Deutéronome
IntroductionDeutéronome 6
Analyse du texte source · restitution Philologique
Ha-mitswah est un singulier collectif, suivi de ḥuqqim et mishpatim ; le verset présente l’ensemble normatif comme un corpus à enseigner puis à pratiquer.
Lema‘an tira, « afin que tu craignes », fait de la crainte révérencielle le but ; la chaîne « toi, ton fils, le fils de ton fils » inscrit l’obéissance dans la transmission générationnelle.
Shama‘ suivi de shamarta la‘asot associe écoute et pratique ; zavat ḥalav oudvash, « ruisselant de lait et de miel », est une formule d’abondance du pays.
Shema‘ Yisra’el introduit la confession centrale. YHWH Eloheinu YHWH eḥad est une proposition nominale sans verbe exprimé ; les rendus « YHWH est un » et « YHWH seul » sont grammaticalement discutés et aucun ne doit être imposé comme unique possibilité en Philologique.
Ahavta, « tu aimeras », régit trois compléments : bekhol levavekha, bekhol nafshekha, ouvkhol me’odekha.

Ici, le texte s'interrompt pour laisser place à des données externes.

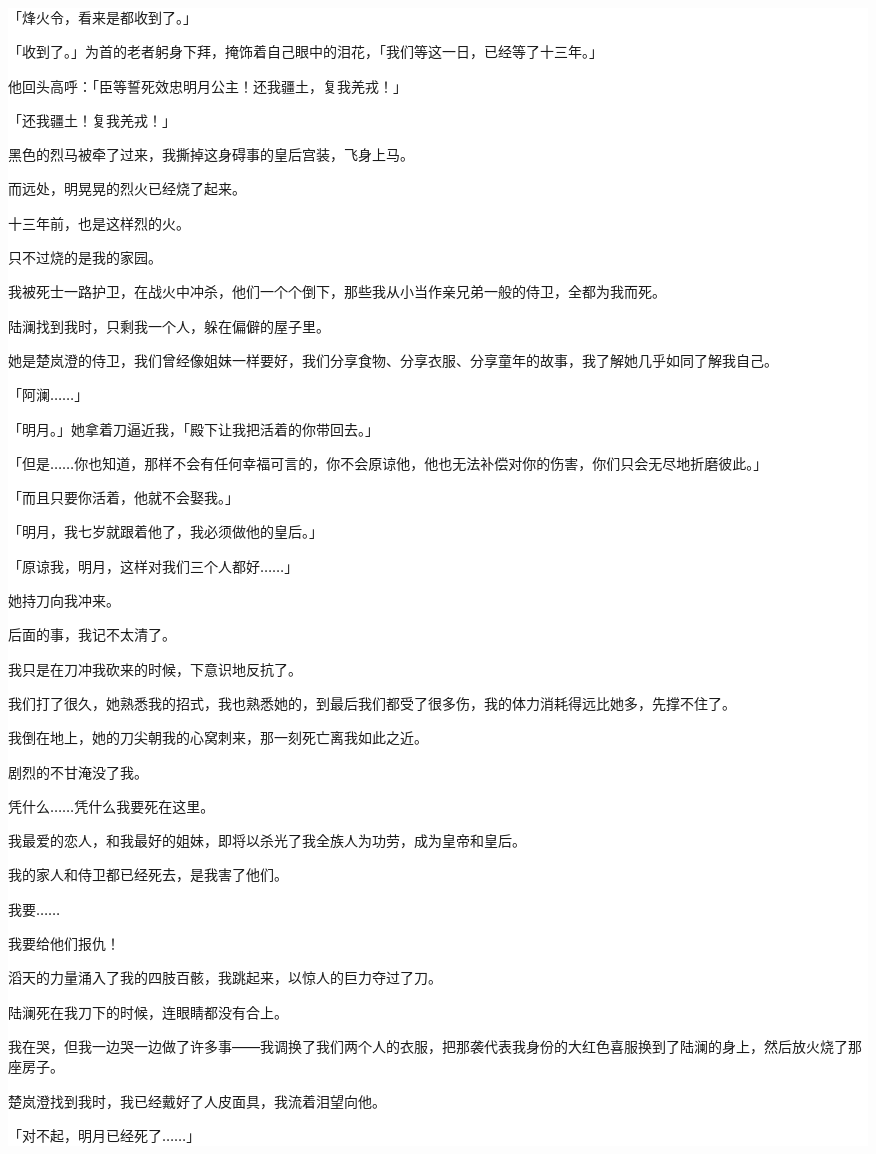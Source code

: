 「烽火令，看来是都收到了。」

「收到了。」为首的老者躬身下拜，掩饰着自己眼中的泪花，「我们等这一日，已经等了十三年。」

他回头高呼：「臣等誓死效忠明月公主！还我疆土，复我羌戎！」

「还我疆土！复我羌戎！」

黑色的烈马被牵了过来，我撕掉这身碍事的皇后宫装，飞身上马。

而远处，明晃晃的烈火已经烧了起来。

十三年前，也是这样烈的火。

只不过烧的是我的家园。

我被死士一路护卫，在战火中冲杀，他们一个个倒下，那些我从小当作亲兄弟一般的侍卫，全都为我而死。

陆澜找到我时，只剩我一个人，躲在偏僻的屋子里。

她是楚岚澄的侍卫，我们曾经像姐妹一样要好，我们分享食物、分享衣服、分享童年的故事，我了解她几乎如同了解我自己。

「阿澜……」

「明月。」她拿着刀逼近我，「殿下让我把活着的你带回去。」

「但是……你也知道，那样不会有任何幸福可言的，你不会原谅他，他也无法补偿对你的伤害，你们只会无尽地折磨彼此。」

「而且只要你活着，他就不会娶我。」

「明月，我七岁就跟着他了，我必须做他的皇后。」

「原谅我，明月，这样对我们三个人都好……」

她持刀向我冲来。

后面的事，我记不太清了。

我只是在刀冲我砍来的时候，下意识地反抗了。

我们打了很久，她熟悉我的招式，我也熟悉她的，到最后我们都受了很多伤，我的体力消耗得远比她多，先撑不住了。

我倒在地上，她的刀尖朝我的心窝刺来，那一刻死亡离我如此之近。

剧烈的不甘淹没了我。

凭什么……凭什么我要死在这里。

我最爱的恋人，和我最好的姐妹，即将以杀光了我全族人为功劳，成为皇帝和皇后。

我的家人和侍卫都已经死去，是我害了他们。

我要……

我要给他们报仇！

滔天的力量涌入了我的四肢百骸，我跳起来，以惊人的巨力夺过了刀。

陆澜死在我刀下的时候，连眼睛都没有合上。

我在哭，但我一边哭一边做了许多事——我调换了我们两个人的衣服，把那袭代表我身份的大红色喜服换到了陆澜的身上，然后放火烧了那座房子。

楚岚澄找到我时，我已经戴好了人皮面具，我流着泪望向他。

「对不起，明月已经死了……」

Nefesh renvoie à la vie/personne ; me’od, adverbe « très », substantivé ici, peut évoquer force, capacité ou ressources.
‘Al levavekha est littéralement « sur ton cœur », non simplement « dans » ; le cœur est le lieu de mémoire, volonté et discernement dans l’anthropologie biblique.
Shinnantam vient de shanan, « aiguiser » ; au piel, le sens figuré est inculquer/répéter avec insistance. Les quatre circonstances forment un mérisme de la vie quotidienne.

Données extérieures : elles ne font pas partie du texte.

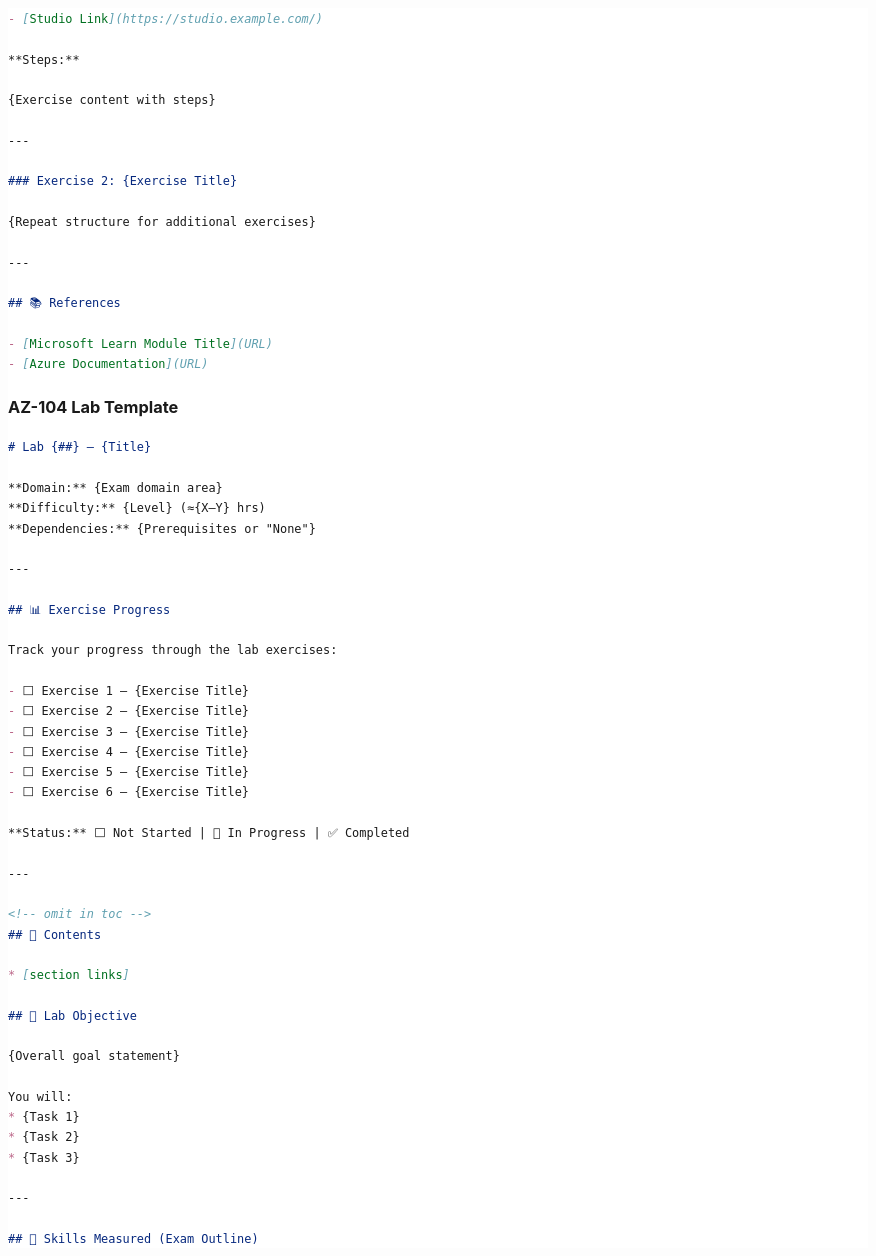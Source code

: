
 ```markdown
- [Studio Link](https://studio.example.com/)

**Steps:**

{Exercise content with steps}

---

### Exercise 2: {Exercise Title}

{Repeat structure for additional exercises}

---

## 📚 References

- [Microsoft Learn Module Title](URL)
- [Azure Documentation](URL)
```

### AZ-104 Lab Template

```markdown
# Lab {##} – {Title}

**Domain:** {Exam domain area}  
**Difficulty:** {Level} (≈{X–Y} hrs)  
**Dependencies:** {Prerequisites or "None"}

---

## 📊 Exercise Progress

Track your progress through the lab exercises:

- ⬜ Exercise 1 – {Exercise Title}
- ⬜ Exercise 2 – {Exercise Title}
- ⬜ Exercise 3 – {Exercise Title}
- ⬜ Exercise 4 – {Exercise Title}
- ⬜ Exercise 5 – {Exercise Title}
- ⬜ Exercise 6 – {Exercise Title}

**Status:** ⬜ Not Started | 🔄 In Progress | ✅ Completed

---

<!-- omit in toc -->
## 🧾 Contents

* [section links]

## 🎯 Lab Objective

{Overall goal statement}

You will:
* {Task 1}
* {Task 2}
* {Task 3}

---

## 🧱 Skills Measured (Exam Outline)
```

’Ot est un « signe » ; totafot est un terme rare dont le sens matériel exact est débattu. La traduction ne doit pas rétroprojeter sans nuance les formes rituelles ultérieures.
Mezuzot est le pluriel de mezuzah, « montant de porte » ; bishe‘arekha désigne les portes/portails, y compris dans un contexte urbain.
La construction vehayah ki yavi’akha ouvre une longue proposition conditionnelle-temporelle ; les villes reçues sans les avoir bâties introduisent le thème du don non acquis.
La quadruple série « maisons/citernes/vignes/oliviers » accumule les biens reçus ; vesava‘ta, « tu seras rassasié », prépare l’avertissement contre l’oubli.
Hishshamer lekha pen-tishkaḥ est une formule d’avertissement forte ; bet ‘avadim reprend l’identification de l’Égypte comme « maison des esclaves ».
Les trois verbes tira, ta‘avod et tishshavea‘ structurent le service exclusif de YHWH : craindre, servir, jurer par son nom.
Lo telekhun aḥare, « vous ne marcherez pas après », est un idiome de fidélité cultuelle ; elohim aḥerim signifie « autres dieux ».
El qanna reprend le vocabulaire d’exclusivité de l’alliance ; yeḥereh af, littéralement « le nez/la colère brûlera », est un idiome de colère intense.
Nissitem vient de nasah, « éprouver/tester » ; Massah est formé sur la même racine, créant un jeu étymologique explicite.
Shamor tishmerun est une construction emphatique infinitif absolu + verbe : « garder, vous garderez ». Mitswot, ‘edot et ḥuqqim forment une triade normative.
Hayyashar vehattov, « le droit et le bon », associe rectitude et bien ; lema‘an yitav lakh exprime le bien-être comme conséquence.
Lahadof, « repousser/chasser », est un infinitif de but lié à l’entrée dans le pays ; l’expression mipanekha, « de devant toi », est spatiale et militaire.
Ma ha‘edot vehuqqim vehammishpatim est une question catéchétique sur le sens de l’ensemble normatif ; maḥar, « demain », signifie ici dans une génération future.
‘Avadim hayinu, « esclaves nous étions », ouvre la réponse mémorielle ; l’instruction est donc expliquée à partir de l’événement de l’Exode.
’Ototh oumofetim est le couple « signes et prodiges » ; gedolim vera‘im peut se rendre « grands et terribles/funestes », ra‘im qualifiant ici leur effet destructeur.
Le double hiphil « faire sortir / faire entrer » structure le verset ; la sortie d’Égypte est orientée vers le don du pays promis.
Letov lanu kol hayyamim, « pour le bien pour nous tous les jours », donne la finalité bénéfique ; leḥayyotenu signifie « pour nous faire vivre / nous maintenir en vie ».
Tsedaqah tihyeh-lanu, « ce sera justice pour nous », emploie tsedaqah dans un cadre d’obéissance à l’alliance ; ha-mitswah est au singulier collectif.